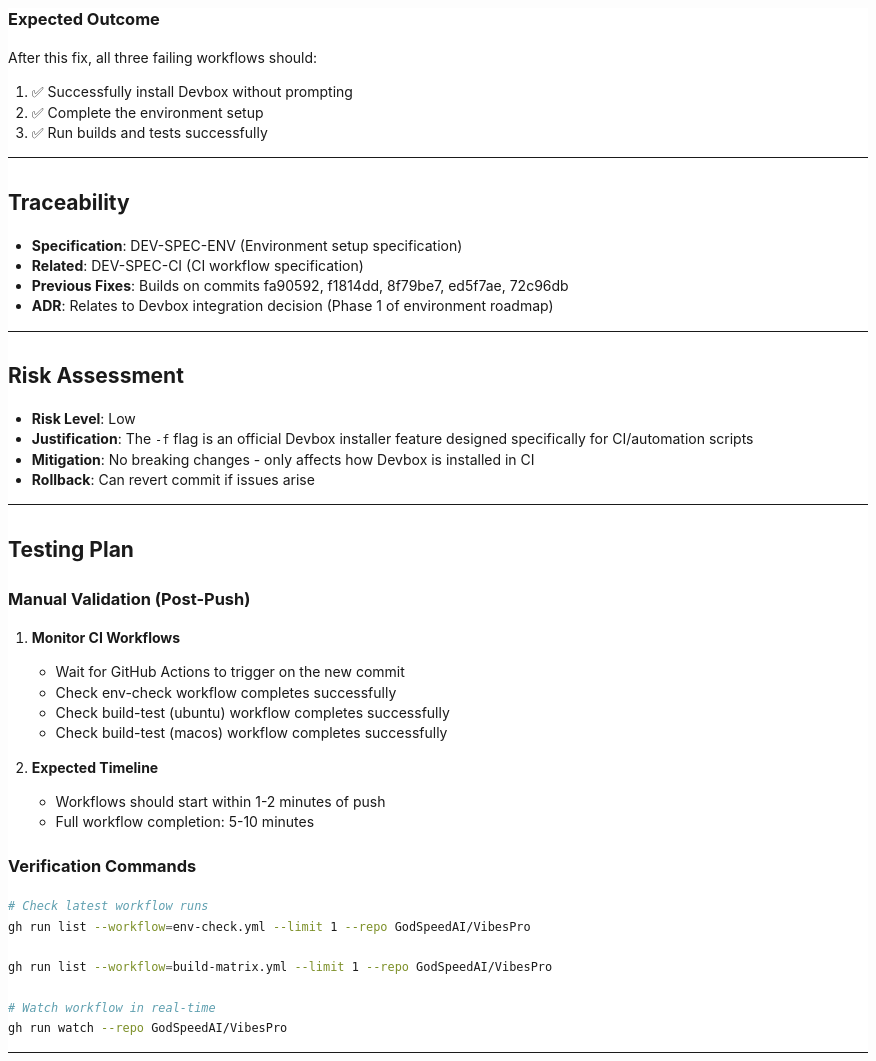 ### Expected Outcome

After this fix, all three failing workflows should:

1. ✅ Successfully install Devbox without prompting
2. ✅ Complete the environment setup
3. ✅ Run builds and tests successfully

---

## Traceability

-   **Specification**: DEV-SPEC-ENV (Environment setup specification)
-   **Related**: DEV-SPEC-CI (CI workflow specification)
-   **Previous Fixes**: Builds on commits fa90592, f1814dd, 8f79be7, ed5f7ae, 72c96db
-   **ADR**: Relates to Devbox integration decision (Phase 1 of environment roadmap)

---

## Risk Assessment

-   **Risk Level**: Low
-   **Justification**: The `-f` flag is an official Devbox installer feature designed specifically for CI/automation scripts
-   **Mitigation**: No breaking changes - only affects how Devbox is installed in CI
-   **Rollback**: Can revert commit if issues arise

---

## Testing Plan

### Manual Validation (Post-Push)

1. **Monitor CI Workflows**

    - Wait for GitHub Actions to trigger on the new commit
    - Check env-check workflow completes successfully
    - Check build-test (ubuntu) workflow completes successfully
    - Check build-test (macos) workflow completes successfully

2. **Expected Timeline**
    - Workflows should start within 1-2 minutes of push
    - Full workflow completion: 5-10 minutes

### Verification Commands

```bash
# Check latest workflow runs
gh run list --workflow=env-check.yml --limit 1 --repo GodSpeedAI/VibesPro

gh run list --workflow=build-matrix.yml --limit 1 --repo GodSpeedAI/VibesPro

# Watch workflow in real-time
gh run watch --repo GodSpeedAI/VibesPro
```

---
------------------------------------
* _TASK DIRECTIONS_: Exactly as written, repeat the lines of the material above from the first through the line holding "(CI workflow specification)", with both ends in the copy and no pictures.

* _EXPECTED ANSWER_:
 ### Expected Outcome

After this fix, all three failing workflows should:

1. ✅ Successfully install Devbox without prompting
2. ✅ Complete the environment setup
3. ✅ Run builds and tests successfully

---

## Traceability

-   **Specification**: DEV-SPEC-ENV (Environment setup specification)
-   **Related**: DEV-SPEC-CI (CI workflow specification)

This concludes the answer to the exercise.